* Brief *
Print them exactly: the lines from the beginning of the entries below through the line that contains "I am a scientist, engineer, and", and only those, with the pictures left out.

* The data *
::::::::::
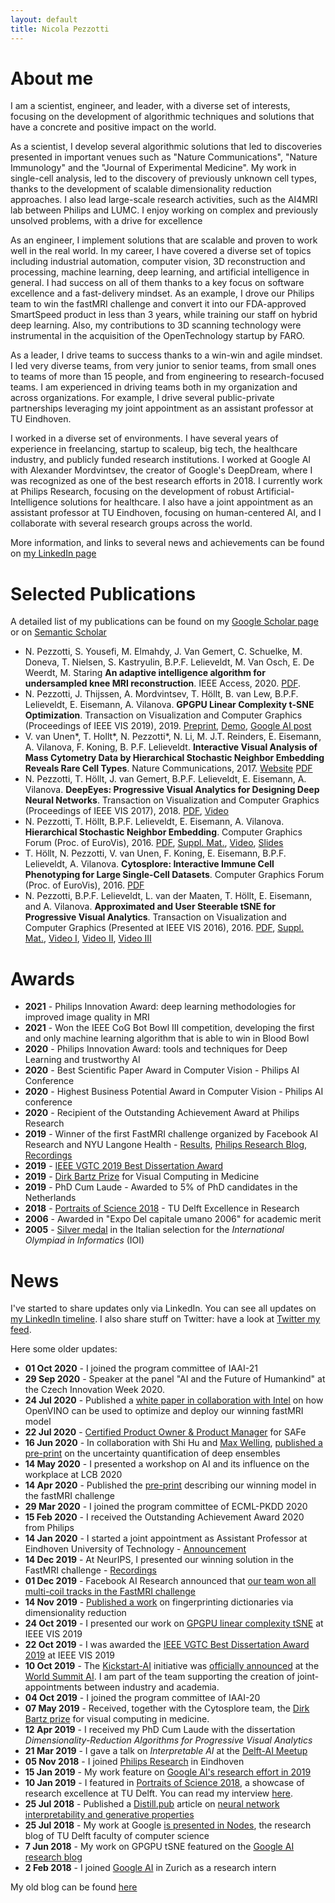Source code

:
 ```yaml
---
layout: default
title: Nicola Pezzotti
---
```


About me
=======================

I am a scientist, engineer, and leader, with a diverse set of interests, focusing on the development of algorithmic techniques and solutions that have a concrete and positive impact on the world.

As a scientist, I develop several algorithmic solutions that led to discoveries presented in important venues such as "Nature Communications", "Nature Immunology" and the "Journal of Experimental Medicine".
My work in single-cell analysis, led to the discovery of previously unknown cell types, thanks to the development of scalable dimensionality reduction approaches. I also lead large-scale research activities, such as the AI4MRI lab between Philips and LUMC. I enjoy working on complex and previously unsolved problems, with a drive for excellence

As an engineer, I implement solutions that are scalable and proven to work well in the real world.
In my career, I have covered a diverse set of topics including industrial automation, computer vision, 3D reconstruction and processing, machine learning, deep learning, and artificial intelligence in general. I had success on all of them thanks to a key focus on software excellence and a fast-delivery mindset. As an example, I drove our Philips team to win the fastMRI challenge and convert it into our FDA-approved SmartSpeed product in less than 3 years, while training our staff on hybrid deep learning. Also, my contributions to 3D scanning technology were instrumental in the acquisition of the OpenTechnology startup by FARO.

As a leader, I drive teams to success thanks to a win-win and agile mindset. 
I led very diverse teams, from very junior to senior teams, from small ones to teams of more than 15 people, and from engineering to research-focused teams. I am experienced in driving teams both in my organization and across organizations. For example, I drive several public-private partnerships leveraging my joint appointment as an assistant professor at TU Eindhoven.

I worked in a diverse set of environments. I have several years of experience in freelancing, startup to scaleup, big tech, the healthcare industry, and publicly funded research institutions.
I worked at Google AI with Alexander Mordvintsev, the creator of Google's DeepDream, where I was recognized as one of the best research efforts in 2018. I currently work at Philips Research, focusing on the development of robust Artificial-Intelligence solutions for healthcare. I also have a joint appointment as an assistant professor at TU Eindhoven, focusing on human-centered AI, and I collaborate with several research groups across the world.

More information, and links to several news and achievements can be found on [my LinkedIn page](https://www.linkedin.com/in/nicola-pezzotti-58670527/)


Selected Publications
================
A detailed list of my publications can be found on my [Google Scholar page](https://scholar.google.com/citations?user=61To93wAAAAJ&hl=en) or on [Semantic Scholar](https://www.semanticscholar.org/author/Nicola-Pezzotti/2343408)

* N. Pezzotti, S. Yousefi, M. Elmahdy, J. Van Gemert, C. Schuelke, M. Doneva, T. Nielsen, S. Kastryulin, B.P.F. Lelieveldt, M. Van Osch, E. De Weerdt, M. Staring **An adaptive intelligence algorithm for undersampled knee MRI reconstruction**. IEEE Access, 2020. [PDF](https://ieeexplore.ieee.org/stamp/stamp.jsp?arnumber=9241039).
* N. Pezzotti, J. Thijssen, A. Mordvintsev, T. Höllt,  B. van Lew, B.P.F. Lelieveldt, E. Eisemann, A. Vilanova. **GPGPU Linear Complexity t-SNE Optimization**. Transaction on Visualization and Computer Graphics (Proceedings of IEEE VIS 2019), 2019. [Preprint](https://arxiv.org/abs/1805.10817), [Demo](https://nicola17.github.io/tfjs-tsne-demo/), [Google AI post](https://ai.googleblog.com/2018/06/realtime-tsne-visualizations-with.html)
* V. van Unen\*, T. Hollt\*, N. Pezzotti\*, N. Li, M. J.T. Reinders, E. Eisemann, A. Vilanova, F. Koning, B. P.F. Lelieveldt. **Interactive Visual Analysis of Mass Cytometry Data by Hierarchical Stochastic Neighbor Embedding Reveals Rare Cell Types**. Nature Communications, 2017. [Website](https://www.nature.com/articles/s41467-017-01689-9) [PDF](https://www.nature.com/articles/s41467-017-01689-9.pdf)
* N. Pezzotti, T. Höllt, J. van Gemert, B.P.F. Lelieveldt, E. Eisemann, A. Vilanova. **DeepEyes: Progressive Visual Analytics for Designing Deep Neural Networks**. Transaction on Visualization and Computer Graphics (Proceedings of IEEE VIS 2017), 2018. [PDF](https://graphics.tudelft.nl/Publications-new/2018/PHVLEV18/paper216.pdf), [Video](https://graphics.tudelft.nl/Publications-new/2018/PHVLEV18/file216.avi)
* N. Pezzotti, T. Höllt, B.P.F. Lelieveldt, E. Eisemann, A. Vilanova. **Hierarchical Stochastic Neighbor Embedding**. Computer Graphics Forum (Proc. of EuroVis), 2016. [PDF](publications/2016_hsne/preprint.pdf), [Suppl. Mat.](publications/2016_hsne/experiments.pdf), [Video](publications/2016_hsne/sun_analysis.mp4), [Slides](http://www.slideshare.net/NicolaPezzotti/hierarchical-stochastic-neighbor-embedding)
* T. Höllt, N. Pezzotti, V. van Unen, F. Koning, E. Eisemann, B.P.F. Lelieveldt, A. Vilanova. **Cytosplore: Interactive Immune Cell Phenotyping for Large Single-Cell Datasets**. Computer Graphics Forum (Proc. of EuroVis), 2016. [PDF](https://graphics.tudelft.nl/Publications-new/2016/HPVKELV16/eurovis16_Cytosplore_Interactive_Immune_Cell_Phenotyping_for_Large_Single-Cell_Datasets.pdf)
* N. Pezzotti, B.P.F. Lelieveldt, L. van der Maaten, T. Höllt, E. Eisemann, and A. Vilanova. **Approximated and User Steerable tSNE for Progressive Visual Analytics**. Transaction on Visualization and Computer Graphics (Presented at IEEE VIS 2016), 2016. [PDF](publications/2016_AtSNE.pdf), [Suppl. Mat.](https://www.researchgate.net/publication/303305902_A-tSNE_supplemental_materials), [Video I](https://www.researchgate.net/publication/303305958_A-tSNE_Comparison_on_the_MNIST_dataset), [Video II](https://www.researchgate.net/publication/303305906_A-tSNE_Case_Study_I_-_Mouse_Brain), [Video III](https://www.researchgate.net/publication/303305908_A-tSNE_Case_Study_II_-_Data_Stream)

Awards
================
* **2021** - Philips Innovation Award: deep learning methodologies for improved image quality in MRI
* **2021** - Won the IEEE CoG Bot Bowl III competition, developing the first and only machine learning algorithm that is able to win in Blood Bowl
* **2020** - Philips Innovation Award: tools and techniques for Deep Learning and trustworthy AI 
* **2020** - Best Scientific Paper Award in Computer Vision - Philips AI Conference
* **2020** - Highest Business Potential Award in Computer Vision - Philips AI conference 
* **2020** - Recipient of the Outstanding Achievement Award at Philips Research
* **2019** - Winner of the first FastMRI challenge organized by Facebook AI Research and NYU Langone Health - [Results](https://ai.facebook.com/blog/results-of-the-first-fastmri-image-reconstruction-challenge/), [Philips Research Blog](https://www.philips.com/a-w/research/blog/20191220-teamwork-makes-the-dream-work-how-a-co-research-approach-tackles-mri-challenges-with-ai.html),  [Recordings](https://slideslive.com/38922093/medical-imaging-meets-neurips-4)
* **2019** - [IEEE VGTC 2019 Best Dissertation Award](http://vacommunity.org/ieeevpg/bestthesis/)
* **2019** - [Dirk Bartz Prize](https://www.eurographics2019.it/index.php/program/dirk_bartz_prize/) for Visual Computing in Medicine
* **2019** - PhD Cum Laude - Awarded to 5% of PhD candidates in the Netherlands
* **2018** - [Portraits of Science 2018](https://tu-delft.instantmagazine.com/tu-delft/portraits-2018#!/home) - TU Delft Excellence in Research
* **2006** - Awarded in "Expo Del capitale umano 2006" for academic merit
* **2005** - [Silver medal](https://www.olimpiadi-informatica.it/index.php/olimpiadi-italiane-2005.html) in the Italian selection for the *International Olympiad in Informatics* (IOI)


News
================

I've started to share updates only via LinkedIn. 
You can see all updates on [my LinkedIn timeline](https://www.linkedin.com/in/nicola-pezzotti-58670527/recent-activity/shares/).
I also share stuff on Twitter: have a look at [Twitter my feed](https://twitter.com/nicolapezzotti).

Here some older updates:

* **01 Oct 2020** - I joined the program committee of IAAI-21
* **29 Sep 2020** - Speaker at the panel "AI and the Future of Humankind" at the Czech Innovation Week 2020.
* **24 Jul 2020** - Published a [white paper in collaboration with Intel](https://www.intel.com/content/www/us/en/artificial-intelligence/solutions/openvino-philips-compressed-sensing-image-reconstruction-algorithms.html?wapkw=philips) on how OpenVINO can be used to optimize and deploy our winning fastMRI model
* **22 Jul 2020** - [Certified Product Owner & Product Manager](https://www.youracclaim.com/badges/2efbeb52-9aca-470b-97b9-054c2291d8a5/linked_in) for SAFe
* **16 Jun 2020** - In collaboration with Shi Hu and [Max Welling](https://staff.fnwi.uva.nl/m.welling/), [published a pre-print](https://arxiv.org/pdf/2002.05582.pdf) on the uncertainty quantification of deep ensembles
* **14 May 2020** - I presented a workshop on AI and its influence on the workplace at LCB 2020
* **14 Apr 2020** - Published the [pre-print](https://arxiv.org/pdf/2004.07339.pdf) describing our winning model in the fastMRI challenge
* **29 Mar 2020** - I joined the program committee of ECML-PKDD 2020
* **15 Feb 2020** - I received the Outstanding Achievement Award 2020 from Philips
* **14 Jan 2020** - I started a joint appointment as Assistant Professor at Eindhoven University of Technology - [Announcement](https://www.philips.com/a-w/about/news/archive/standard/news/articles/2020/20200213-philips-and-ahold-delhaize-announce-first-kickstart-ai-joint-appointments.html?fbclid=IwAR29fh6N8a7TO8YMs8tpnI4b47eosGn_qUyEJrJ1B-TDOfLjNDktV8jiL0g)
* **14 Dec 2019** - At NeurIPS, I presented our winning solution in the FastMRI challenge -  [Recordings](https://slideslive.com/38922093/medical-imaging-meets-neurips-4)
* **01 Dec 2019** - Facebook AI Research announced that [our team won all multi-coil tracks in the FastMRI challenge](https://ai.facebook.com/blog/results-of-the-first-fastmri-image-reconstruction-challenge/)
* **14 Nov 2019** - [Published a work]([https://link.springer.com/chapter/10.1007/978-3-030-35817-4_6) on fingerprinting dictionaries via dimensionality reduction
* **24 Oct 2019** - I presented our work on [GPGPU linear complexity tSNE](https://nicola17.github.io/tfjs-tsne-demo/) at IEEE VIS 2019
* **22 Oct 2019** - I was awarded the [IEEE VGTC Best Dissertation Award 2019](http://vacommunity.org/ieeevpg/bestthesis/) at IEEE VIS 2019
* **10 Oct 2019** - The [Kickstart-AI](https://www.kickstartai.nl/) initiative was [officially announced](https://www.globenewswire.com/news-release/2019/10/10/1927666/0/en/Five-Dutch-companies-to-further-boost-Artificial-Intelligence-in-the-Netherlands.html) at the [World Summit AI](https://worldsummit.ai/). I am part of the team supporting the creation of joint-appointments between industry and academia. 
* **04 Oct 2019** - I joined the program committee of IAAI-20
* **07 May 2019** - Received, together with the Cytosplore team, the [Dirk Bartz prize](https://www.eurographics2019.it/index.php/program/dirk_bartz_prize/) for visual computing in medicine.
* **12 Apr 2019** - I received my PhD Cum Laude with the dissertation *Dimensionality-Reduction Algorithms for Progressive Visual Analytics*
* **21 Mar 2019** - I gave a talk on *Interpretable AI* at the [Delft-AI Meetup](https://www.meetup.com/Delft-AI-Meetup/events/256563603/)
* **05 Nov 2018** - I joined [Philips Research](https://www.philips.com/content/corporate/en_AA/research/home.html/) in Eindhoven
* **15 Jan 2019** - My work feature on [Google AI's research effort in 2019](https://ai.googleblog.com/2019/01/looking-back-at-googles-research.html)
* **10 Jan 2019** - I featured in [Portraits of Science 2018](https://tu-delft.instantmagazine.com/tu-delft/portraits-2018#!/home), a showcase of research excellence at TU Delft. You can read my interview [here](https://tu-delft.instantmagazine.com/tu-delft/portraits-2018#!/nicola-pezzotti-interview-en).
* **25 Jul 2018** - Published a [Distill.pub](https://distill.pub) article on [neural network interpretability and generative properties](https://distill.pub/2018/differentiable-parameterizations/)
* **25 Jul 2018** - My work at Google [is presented in Nodes](https://www.tudelft.nl/en/eemcs/current/nodes/stories/organizing-high-dimensional-data-with-triangles-and-fields/), the research blog of TU Delft faculty of computer science
* **7 Jun 2018** - My work on GPGPU tSNE featured on the [Google AI research blog](https://ai.googleblog.com/2018/06/realtime-tsne-visualizations-with.html)
* **2 Feb 2018** - I joined [Google AI](https://ai.google/) in Zurich as a research intern

My old blog can be found [here](/archive)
::::::::::
* Output *
Source code

:
 ```yaml
---
layout: default
title: Nicola Pezzotti
---
```


About me
=======================

I am a scientist, engineer, and leader, with a diverse set of interests, focusing on the development of algorithmic techniques and solutions that have a concrete and positive impact on the world.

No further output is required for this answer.